Update slurm comparison

eagleonhill · eagleonhill · commit ecb3b9e29cb2 · 2025-09-28T14:58:48.000-07:00
diff --git a/.vitepress/theme/ComparisonLayout.vue b/.vitepress/theme/ComparisonLayout.vue
@@ -11,7 +11,7 @@
             Begin your Velda journey today
         </h2>
         <a
-            href="/get-started"
+            href="/comparison"
             class="get-started-btn"
         >
             Get Started
diff --git a/slurm-alternative.md b/slurm-alternative.md
@@ -1,17 +1,17 @@
 ---
 layout: page
 sidebar: false
-title: "Velda vs Slurm: Modern Cloud Development Platform"
-description: "Compare Velda's cloud-native development platform with traditional Slurm HPC systems. Discover Kubernetes-based architecture, better resource utilization, and superior developer experience."

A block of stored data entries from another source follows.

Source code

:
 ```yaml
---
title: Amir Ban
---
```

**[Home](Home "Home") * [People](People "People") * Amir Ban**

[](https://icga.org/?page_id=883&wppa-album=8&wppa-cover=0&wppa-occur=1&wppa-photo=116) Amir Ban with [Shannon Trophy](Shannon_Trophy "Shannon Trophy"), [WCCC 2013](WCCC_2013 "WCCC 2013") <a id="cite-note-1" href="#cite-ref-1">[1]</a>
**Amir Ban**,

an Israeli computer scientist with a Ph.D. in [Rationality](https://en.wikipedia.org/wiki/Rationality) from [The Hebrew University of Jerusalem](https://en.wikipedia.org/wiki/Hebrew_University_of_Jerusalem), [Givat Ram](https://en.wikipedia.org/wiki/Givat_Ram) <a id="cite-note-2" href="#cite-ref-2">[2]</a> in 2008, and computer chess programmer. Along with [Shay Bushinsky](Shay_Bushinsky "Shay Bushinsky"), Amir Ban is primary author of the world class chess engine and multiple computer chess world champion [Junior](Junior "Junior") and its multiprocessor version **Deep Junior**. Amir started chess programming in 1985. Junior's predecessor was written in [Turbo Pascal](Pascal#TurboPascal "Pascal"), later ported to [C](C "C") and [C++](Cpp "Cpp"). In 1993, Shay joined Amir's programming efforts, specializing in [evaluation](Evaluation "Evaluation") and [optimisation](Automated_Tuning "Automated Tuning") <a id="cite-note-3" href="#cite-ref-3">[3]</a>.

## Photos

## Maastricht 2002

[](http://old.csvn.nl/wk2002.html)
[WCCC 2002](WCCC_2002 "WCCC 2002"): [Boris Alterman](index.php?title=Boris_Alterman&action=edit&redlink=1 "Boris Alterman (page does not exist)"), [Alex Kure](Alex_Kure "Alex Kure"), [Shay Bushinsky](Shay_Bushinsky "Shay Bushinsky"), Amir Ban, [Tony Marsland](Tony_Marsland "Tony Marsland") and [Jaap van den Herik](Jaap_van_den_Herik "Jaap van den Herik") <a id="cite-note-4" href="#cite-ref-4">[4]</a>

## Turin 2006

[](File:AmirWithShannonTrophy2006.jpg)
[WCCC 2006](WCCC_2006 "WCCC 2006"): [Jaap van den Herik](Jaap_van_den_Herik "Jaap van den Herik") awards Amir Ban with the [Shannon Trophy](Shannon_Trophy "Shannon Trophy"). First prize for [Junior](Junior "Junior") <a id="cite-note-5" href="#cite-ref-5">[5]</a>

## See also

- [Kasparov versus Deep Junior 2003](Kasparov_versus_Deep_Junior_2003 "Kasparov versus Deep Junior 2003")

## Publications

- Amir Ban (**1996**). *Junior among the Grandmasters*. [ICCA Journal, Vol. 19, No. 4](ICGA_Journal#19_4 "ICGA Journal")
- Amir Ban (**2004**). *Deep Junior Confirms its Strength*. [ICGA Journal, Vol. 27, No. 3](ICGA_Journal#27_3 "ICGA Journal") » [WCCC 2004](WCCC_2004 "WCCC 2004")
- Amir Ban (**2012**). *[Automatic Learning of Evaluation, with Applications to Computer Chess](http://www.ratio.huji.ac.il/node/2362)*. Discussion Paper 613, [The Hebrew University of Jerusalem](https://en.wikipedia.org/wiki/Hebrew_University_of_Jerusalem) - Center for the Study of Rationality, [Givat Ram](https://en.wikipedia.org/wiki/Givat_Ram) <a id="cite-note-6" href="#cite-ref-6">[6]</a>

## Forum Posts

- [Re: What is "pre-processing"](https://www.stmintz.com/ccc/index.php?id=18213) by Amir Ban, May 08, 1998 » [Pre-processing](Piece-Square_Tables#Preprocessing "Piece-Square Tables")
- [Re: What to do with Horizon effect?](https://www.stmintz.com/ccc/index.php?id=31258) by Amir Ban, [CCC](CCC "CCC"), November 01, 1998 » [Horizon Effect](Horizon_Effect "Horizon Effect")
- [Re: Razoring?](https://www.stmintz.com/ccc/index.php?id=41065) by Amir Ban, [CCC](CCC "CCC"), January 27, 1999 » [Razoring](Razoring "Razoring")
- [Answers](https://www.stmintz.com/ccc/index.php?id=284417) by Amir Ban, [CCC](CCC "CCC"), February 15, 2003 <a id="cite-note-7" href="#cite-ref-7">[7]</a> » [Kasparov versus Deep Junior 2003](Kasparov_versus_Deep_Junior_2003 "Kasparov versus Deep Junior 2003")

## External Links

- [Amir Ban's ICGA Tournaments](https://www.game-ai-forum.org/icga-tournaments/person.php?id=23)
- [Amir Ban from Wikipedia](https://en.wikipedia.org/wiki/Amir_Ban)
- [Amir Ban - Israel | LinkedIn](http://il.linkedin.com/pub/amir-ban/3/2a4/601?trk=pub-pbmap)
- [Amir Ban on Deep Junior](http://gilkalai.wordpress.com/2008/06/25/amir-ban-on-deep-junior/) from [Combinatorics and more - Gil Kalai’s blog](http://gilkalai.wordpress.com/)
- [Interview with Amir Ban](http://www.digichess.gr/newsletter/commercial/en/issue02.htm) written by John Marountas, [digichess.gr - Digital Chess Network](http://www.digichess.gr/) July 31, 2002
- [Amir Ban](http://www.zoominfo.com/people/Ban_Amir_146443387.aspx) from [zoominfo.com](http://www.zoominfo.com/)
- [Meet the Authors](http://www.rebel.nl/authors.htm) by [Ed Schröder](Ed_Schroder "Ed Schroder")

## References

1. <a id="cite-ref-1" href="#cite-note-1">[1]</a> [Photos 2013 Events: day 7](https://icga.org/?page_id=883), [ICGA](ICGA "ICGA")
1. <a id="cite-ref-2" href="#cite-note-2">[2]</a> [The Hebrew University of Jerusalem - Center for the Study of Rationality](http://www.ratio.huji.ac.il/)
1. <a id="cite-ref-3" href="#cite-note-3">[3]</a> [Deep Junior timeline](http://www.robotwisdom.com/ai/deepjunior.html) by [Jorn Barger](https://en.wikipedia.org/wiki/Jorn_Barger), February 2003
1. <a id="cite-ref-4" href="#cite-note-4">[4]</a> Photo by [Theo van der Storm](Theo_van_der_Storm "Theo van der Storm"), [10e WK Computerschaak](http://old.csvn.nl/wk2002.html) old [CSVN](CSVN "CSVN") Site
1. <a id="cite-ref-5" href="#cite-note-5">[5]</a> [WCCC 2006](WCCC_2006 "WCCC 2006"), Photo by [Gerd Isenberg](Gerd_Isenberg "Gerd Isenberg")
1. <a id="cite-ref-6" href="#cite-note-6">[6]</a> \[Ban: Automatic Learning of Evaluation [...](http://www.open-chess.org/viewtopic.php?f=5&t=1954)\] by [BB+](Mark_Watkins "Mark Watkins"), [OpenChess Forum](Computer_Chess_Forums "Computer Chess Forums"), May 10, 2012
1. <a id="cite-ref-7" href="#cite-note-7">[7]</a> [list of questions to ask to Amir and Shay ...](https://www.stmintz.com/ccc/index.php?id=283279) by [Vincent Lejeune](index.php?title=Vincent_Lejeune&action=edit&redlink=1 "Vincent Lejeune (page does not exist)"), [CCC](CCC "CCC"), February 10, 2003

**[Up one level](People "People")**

-keywords: ["Velda vs Slurm", "HPC alternative", "cloud development", "Kubernetes pods", "workload isolation", "container deployment", "modern HPC", "Slurm replacement"]
+title: "Velda: The Modern Slurm Alternative for High Performance computing"
+description: "Compare Velda's cloud-native development platform with traditional Slurm HPC systems. Discover cloud-native architecture, better resource utilization, and superior developer experience."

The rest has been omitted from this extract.